The dirtyc0w exploit was a little unstable when attempting to write what seemed like more than a few bytes, so I tried out the pokemon exploit which is pretty much the same code except uses ptrace(2) instead of writing to /proc/self/mem. My idea was to re-write the first line of /etc/passwd removing the field specifying there was a password for the root account. Here is /etc/passwd untouched on my Centos 7 VM.
Invoking the app with the string argument equal to root’s entry in /etc/passwd but with the ‘x’ removed is shown below. This will change the line from “this account has a password and it is in /etc/shadow” to “this account has no password”. This particular PoC has the very, um, unique feature of drawing an ASCII art cow with the string entered on the command line coming out of its rear end.
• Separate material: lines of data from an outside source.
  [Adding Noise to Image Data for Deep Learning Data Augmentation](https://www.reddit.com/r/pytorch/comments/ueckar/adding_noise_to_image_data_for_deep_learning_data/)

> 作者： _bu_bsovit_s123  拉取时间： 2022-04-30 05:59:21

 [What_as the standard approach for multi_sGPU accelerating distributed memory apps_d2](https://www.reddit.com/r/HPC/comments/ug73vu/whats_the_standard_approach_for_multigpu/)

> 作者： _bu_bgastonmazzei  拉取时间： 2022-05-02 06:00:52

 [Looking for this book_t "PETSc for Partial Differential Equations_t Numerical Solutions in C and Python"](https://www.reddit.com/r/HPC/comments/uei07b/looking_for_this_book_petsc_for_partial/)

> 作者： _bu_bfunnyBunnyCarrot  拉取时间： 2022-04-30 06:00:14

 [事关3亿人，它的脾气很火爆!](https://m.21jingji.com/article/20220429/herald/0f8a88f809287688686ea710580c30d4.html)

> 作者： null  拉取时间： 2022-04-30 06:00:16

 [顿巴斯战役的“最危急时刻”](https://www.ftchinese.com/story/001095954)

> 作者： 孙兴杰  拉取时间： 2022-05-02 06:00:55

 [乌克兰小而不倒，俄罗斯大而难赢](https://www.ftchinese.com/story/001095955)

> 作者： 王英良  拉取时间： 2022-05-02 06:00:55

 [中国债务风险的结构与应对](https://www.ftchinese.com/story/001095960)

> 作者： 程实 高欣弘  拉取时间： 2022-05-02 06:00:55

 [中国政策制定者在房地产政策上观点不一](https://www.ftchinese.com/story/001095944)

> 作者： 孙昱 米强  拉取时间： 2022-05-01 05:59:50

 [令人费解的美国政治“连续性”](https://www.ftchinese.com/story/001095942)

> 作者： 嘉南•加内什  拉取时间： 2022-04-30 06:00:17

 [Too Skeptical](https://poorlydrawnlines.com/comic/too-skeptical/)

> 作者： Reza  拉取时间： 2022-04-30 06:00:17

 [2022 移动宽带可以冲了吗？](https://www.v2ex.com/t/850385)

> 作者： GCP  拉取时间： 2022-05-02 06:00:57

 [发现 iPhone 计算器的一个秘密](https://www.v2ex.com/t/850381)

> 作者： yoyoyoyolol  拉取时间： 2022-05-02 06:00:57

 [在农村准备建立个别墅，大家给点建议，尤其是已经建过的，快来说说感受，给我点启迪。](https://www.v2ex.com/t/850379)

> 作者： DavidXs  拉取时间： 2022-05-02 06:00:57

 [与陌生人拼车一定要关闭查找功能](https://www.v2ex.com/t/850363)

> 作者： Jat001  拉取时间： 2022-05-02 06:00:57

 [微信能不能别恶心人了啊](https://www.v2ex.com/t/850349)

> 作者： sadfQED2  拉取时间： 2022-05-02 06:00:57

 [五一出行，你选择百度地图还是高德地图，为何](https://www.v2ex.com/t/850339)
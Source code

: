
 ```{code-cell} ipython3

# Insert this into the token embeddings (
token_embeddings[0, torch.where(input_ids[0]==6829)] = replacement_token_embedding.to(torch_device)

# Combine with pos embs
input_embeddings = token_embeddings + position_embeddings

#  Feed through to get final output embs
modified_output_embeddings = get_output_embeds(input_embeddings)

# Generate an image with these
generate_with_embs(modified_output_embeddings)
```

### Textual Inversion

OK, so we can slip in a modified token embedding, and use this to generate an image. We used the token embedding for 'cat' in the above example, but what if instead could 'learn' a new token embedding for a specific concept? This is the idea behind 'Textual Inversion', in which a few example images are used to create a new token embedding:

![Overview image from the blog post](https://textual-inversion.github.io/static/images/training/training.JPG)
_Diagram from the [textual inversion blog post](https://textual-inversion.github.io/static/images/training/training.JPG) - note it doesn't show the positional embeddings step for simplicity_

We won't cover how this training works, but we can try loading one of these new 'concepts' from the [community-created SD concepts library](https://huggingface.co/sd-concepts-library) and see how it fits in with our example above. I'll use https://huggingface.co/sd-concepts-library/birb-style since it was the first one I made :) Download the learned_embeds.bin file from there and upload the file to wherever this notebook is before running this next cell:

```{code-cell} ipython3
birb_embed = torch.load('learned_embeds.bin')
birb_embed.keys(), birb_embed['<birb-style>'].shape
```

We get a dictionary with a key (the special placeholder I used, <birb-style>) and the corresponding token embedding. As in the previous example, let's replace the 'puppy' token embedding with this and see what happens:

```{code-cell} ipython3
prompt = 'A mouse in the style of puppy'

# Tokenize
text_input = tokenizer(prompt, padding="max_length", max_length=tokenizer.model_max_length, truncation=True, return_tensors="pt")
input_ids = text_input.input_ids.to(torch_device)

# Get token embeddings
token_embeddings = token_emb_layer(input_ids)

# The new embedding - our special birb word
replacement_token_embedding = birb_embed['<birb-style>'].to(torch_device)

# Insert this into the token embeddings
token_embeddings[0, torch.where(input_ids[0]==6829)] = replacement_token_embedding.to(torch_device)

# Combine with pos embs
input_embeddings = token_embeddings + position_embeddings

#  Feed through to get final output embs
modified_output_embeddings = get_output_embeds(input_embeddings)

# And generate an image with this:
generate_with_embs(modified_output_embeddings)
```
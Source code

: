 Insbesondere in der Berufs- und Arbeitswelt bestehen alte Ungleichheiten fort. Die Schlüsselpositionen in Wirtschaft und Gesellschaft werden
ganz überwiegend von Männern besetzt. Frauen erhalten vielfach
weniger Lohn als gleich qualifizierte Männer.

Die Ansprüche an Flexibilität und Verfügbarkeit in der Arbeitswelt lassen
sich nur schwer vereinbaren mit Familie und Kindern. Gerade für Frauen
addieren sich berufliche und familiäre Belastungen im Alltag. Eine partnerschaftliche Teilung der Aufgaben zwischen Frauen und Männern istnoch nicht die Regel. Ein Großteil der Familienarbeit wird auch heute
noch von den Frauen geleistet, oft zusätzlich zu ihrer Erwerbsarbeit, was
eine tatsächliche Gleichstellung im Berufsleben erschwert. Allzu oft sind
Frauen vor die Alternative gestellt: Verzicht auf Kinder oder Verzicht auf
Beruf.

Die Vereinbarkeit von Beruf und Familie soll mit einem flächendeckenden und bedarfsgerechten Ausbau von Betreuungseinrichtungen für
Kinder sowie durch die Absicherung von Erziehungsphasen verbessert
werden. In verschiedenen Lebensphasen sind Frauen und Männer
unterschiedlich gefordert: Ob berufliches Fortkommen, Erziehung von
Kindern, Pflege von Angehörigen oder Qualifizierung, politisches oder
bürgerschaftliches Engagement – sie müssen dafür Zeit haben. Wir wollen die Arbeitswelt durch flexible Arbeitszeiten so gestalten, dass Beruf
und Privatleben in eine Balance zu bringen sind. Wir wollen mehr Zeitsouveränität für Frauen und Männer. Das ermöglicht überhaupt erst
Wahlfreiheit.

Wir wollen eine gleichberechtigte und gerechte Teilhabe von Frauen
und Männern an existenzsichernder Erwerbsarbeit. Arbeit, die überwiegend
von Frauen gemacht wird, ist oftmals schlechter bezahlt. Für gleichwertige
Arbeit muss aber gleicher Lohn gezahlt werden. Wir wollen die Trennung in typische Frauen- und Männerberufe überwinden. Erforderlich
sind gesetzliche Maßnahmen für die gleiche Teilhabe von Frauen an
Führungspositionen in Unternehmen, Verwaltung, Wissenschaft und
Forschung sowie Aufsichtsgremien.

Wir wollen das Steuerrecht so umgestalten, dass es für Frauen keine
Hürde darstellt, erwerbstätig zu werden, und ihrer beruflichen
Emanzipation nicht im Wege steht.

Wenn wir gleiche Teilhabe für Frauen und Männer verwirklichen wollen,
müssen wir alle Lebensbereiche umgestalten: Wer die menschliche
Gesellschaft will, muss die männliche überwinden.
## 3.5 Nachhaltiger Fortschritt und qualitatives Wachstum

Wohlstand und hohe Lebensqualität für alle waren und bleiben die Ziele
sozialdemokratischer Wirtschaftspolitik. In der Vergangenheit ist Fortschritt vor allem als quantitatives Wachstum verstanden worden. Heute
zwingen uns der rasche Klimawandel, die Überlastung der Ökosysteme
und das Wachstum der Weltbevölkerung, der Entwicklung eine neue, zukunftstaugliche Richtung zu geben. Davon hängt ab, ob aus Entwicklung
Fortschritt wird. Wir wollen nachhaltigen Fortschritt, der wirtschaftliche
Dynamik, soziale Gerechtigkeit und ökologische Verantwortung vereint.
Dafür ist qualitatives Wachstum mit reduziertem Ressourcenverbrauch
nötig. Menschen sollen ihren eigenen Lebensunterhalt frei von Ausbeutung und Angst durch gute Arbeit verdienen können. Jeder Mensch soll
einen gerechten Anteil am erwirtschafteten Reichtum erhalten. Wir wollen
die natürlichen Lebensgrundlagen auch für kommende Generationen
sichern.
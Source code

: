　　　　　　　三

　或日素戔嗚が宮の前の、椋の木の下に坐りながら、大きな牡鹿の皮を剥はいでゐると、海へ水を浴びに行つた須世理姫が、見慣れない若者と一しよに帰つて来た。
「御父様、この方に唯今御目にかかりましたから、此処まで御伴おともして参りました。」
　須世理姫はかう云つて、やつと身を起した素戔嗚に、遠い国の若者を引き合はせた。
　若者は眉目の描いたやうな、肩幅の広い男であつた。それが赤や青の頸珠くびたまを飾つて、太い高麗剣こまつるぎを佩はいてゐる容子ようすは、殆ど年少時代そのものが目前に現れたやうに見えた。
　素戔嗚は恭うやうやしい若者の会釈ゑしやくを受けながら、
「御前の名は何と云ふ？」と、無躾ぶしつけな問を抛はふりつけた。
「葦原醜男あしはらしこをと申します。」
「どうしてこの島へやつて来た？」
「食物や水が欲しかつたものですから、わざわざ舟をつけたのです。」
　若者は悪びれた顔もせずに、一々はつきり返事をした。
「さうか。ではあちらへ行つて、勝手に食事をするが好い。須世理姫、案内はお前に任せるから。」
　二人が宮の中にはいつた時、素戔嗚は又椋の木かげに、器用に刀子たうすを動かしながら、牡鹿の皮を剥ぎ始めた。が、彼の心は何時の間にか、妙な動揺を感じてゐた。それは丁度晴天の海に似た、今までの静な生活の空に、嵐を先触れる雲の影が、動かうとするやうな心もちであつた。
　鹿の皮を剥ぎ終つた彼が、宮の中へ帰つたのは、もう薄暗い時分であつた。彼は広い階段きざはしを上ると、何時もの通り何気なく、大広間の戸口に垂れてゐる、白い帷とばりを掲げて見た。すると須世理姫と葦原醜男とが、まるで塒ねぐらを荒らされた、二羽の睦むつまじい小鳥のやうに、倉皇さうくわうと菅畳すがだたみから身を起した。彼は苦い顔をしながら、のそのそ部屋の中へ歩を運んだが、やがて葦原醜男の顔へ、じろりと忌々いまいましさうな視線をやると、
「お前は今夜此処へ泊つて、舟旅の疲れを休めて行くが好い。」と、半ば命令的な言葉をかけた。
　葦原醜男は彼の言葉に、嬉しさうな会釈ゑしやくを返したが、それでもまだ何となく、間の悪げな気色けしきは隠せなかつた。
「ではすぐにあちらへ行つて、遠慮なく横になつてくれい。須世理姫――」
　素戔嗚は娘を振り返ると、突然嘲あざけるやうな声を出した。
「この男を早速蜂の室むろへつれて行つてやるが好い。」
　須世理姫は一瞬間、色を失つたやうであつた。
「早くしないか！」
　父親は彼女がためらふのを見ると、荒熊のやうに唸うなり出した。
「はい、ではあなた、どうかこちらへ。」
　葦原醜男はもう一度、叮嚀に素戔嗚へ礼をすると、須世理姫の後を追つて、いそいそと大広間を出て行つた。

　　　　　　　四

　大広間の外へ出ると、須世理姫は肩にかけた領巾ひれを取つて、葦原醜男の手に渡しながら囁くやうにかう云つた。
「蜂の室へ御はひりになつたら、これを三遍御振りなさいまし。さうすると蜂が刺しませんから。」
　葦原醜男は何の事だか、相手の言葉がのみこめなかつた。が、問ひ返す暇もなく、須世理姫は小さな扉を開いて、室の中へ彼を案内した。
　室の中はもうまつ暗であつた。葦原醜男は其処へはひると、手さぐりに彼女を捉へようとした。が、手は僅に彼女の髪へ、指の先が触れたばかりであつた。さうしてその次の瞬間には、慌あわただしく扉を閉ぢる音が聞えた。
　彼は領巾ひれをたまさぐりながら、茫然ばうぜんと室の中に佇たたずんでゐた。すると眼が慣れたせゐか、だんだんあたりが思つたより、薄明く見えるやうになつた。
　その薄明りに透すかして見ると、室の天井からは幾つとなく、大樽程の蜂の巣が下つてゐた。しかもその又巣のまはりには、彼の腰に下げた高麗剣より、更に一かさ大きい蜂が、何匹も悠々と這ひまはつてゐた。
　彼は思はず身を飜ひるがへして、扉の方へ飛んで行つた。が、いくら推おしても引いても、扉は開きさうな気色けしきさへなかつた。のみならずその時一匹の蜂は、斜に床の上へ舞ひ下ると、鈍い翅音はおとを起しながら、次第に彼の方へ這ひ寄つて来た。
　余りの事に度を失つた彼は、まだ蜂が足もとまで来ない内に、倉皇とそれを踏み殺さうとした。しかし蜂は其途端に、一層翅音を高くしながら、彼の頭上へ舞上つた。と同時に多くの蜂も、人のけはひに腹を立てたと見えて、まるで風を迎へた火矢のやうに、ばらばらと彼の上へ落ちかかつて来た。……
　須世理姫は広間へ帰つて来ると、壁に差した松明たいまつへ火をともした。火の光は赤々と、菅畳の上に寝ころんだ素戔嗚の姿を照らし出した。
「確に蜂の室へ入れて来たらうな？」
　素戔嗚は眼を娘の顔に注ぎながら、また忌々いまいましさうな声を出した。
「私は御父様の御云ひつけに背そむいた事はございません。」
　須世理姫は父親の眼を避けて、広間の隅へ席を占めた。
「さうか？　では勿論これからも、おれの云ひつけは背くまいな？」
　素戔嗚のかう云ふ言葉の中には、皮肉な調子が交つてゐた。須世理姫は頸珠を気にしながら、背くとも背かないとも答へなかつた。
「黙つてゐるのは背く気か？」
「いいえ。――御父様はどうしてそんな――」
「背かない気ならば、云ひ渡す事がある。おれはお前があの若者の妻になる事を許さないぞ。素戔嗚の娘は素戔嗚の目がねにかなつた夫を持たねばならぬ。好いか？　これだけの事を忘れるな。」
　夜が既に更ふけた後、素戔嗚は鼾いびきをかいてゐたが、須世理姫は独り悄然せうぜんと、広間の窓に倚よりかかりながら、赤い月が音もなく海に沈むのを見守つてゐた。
Ok, ran successfully… does it work? Yes! I was able to su without being prompted for a password. Not good.
This does not spell the end of the world, but Dirty COW will be another option (and an easy one) for attackers to privesc on a Linux box. Combined with a remote execution exploit this would provide a nice one-two punch. The sheer number of vulnerable machines and their ability to be patched means it will probably be a useful exploit for a long time to come.